The ITU define the acceptable delay for speech in G.114. The aim in any network is to minimize this delay, however this can be problematic as the designers of networks have no idea who or where you will be calling. You maybe calling from your IP phone in New York talking to your buddy who is on his cell phone in Asia somewhere – who knows how many different networks your call is being routed over. One of the fixed delays that can be controlled is the delay through the vocoder(voice compression algorithm).

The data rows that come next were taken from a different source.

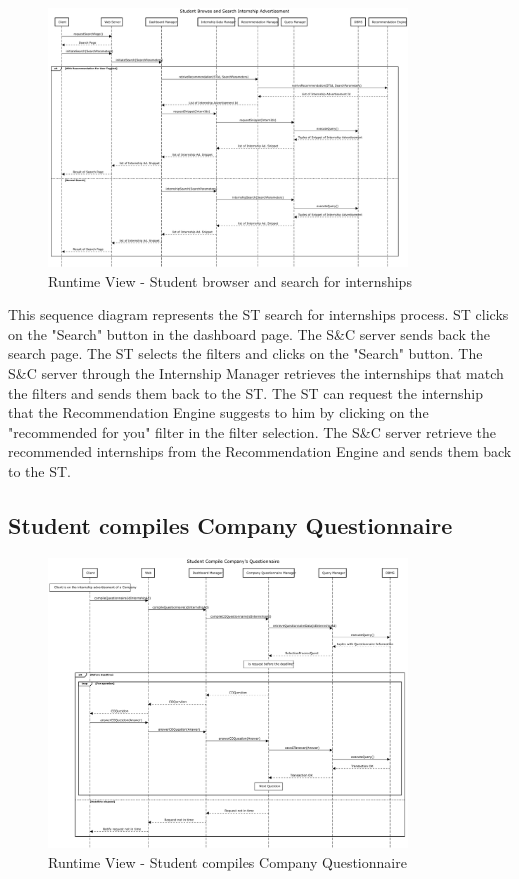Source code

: \begin{figure}[H]
      \centering
      \includegraphics[width=0.85\textwidth]{Images/RV_03.pdf}
      \caption{Runtime View - Student browser and search for internships}
      \label{fig:rv-student-browser-and-search-for-internships}
\end{figure}

\par This sequence diagram represents the ST search for internships process. ST clicks on the "Search" button in the dashboard
page. The S\&C server sends back the search page. The ST selects the filters and clicks on the "Search" button. The S\&C server
through the Internship Manager retrieves the internships that match the filters and sends them back to the ST. The ST can
request the internship that the Recommendation Engine suggests to him by clicking on the "recommended for you" filter in the 
filter selection. The S\&C server retrieve the recommended internships from the Recommendation Engine and sends them back to the ST.

\subsection{Student compiles Company Questionnaire}

\begin{figure}[H]
      \centering
      \includegraphics[width=0.85\textwidth]{Images/RV_04a.pdf}
      \caption{Runtime View - Student compiles Company Questionnaire}
      \label{fig:rv-student-compiles-company-questionnaire}
\end{figure}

The higher the compression rate then the larger block of data the compression algorithm needs. If we look at one of the popular algorithms used, LD-CELP, Standard ITU-T G.728(Code Excited Linear Prediction), G728, this algorithm compresses a 64Kb per second sample down to a rate of 16Kb per second. Lets assume it requires 160 bytes of voice samples before the algorithm starts to compress the data. 160 voice samples at 125us sample rate equates to 20ms to just store enough samples for the vocoder to start. It typically takes 5ms to process those 160 bytes and produce the compressed data to be sent. The 160 bytes have now been compressed to just 40 bytes. By the time we add the overhead of framing information, Forward Error Correction(FEC) and the overhead of 24 bytes for the IP Packet Header then we have to send on average about 80 bytes every 20ms. That’s the same as 4000 bytes a second or 32Kbits per second.
If we increased the time between packets from 20ms to 40ms then the bandwidth required would drop to about 24Kbits per second. (120 bytes per 40ms). However the delay or latency has increased by 20ms.
For most residential users whether 24Kbits or 32Kbits are used is not a big deal, it won’t impact them surfing the web or downloading videos, songs etc. However this 25% reduction in bandwidth effectively means that businesses could gain 25% of bandwidth translating into more simultaneous phone calls per T1 and hence less T1’s required – this could be a substantial saving.
Various new voice compression algorithms are being developed. One of the most common that’s now being used compresses voice to 8Kbits per second. Giving even more calls per T1 installed. That is the real goal.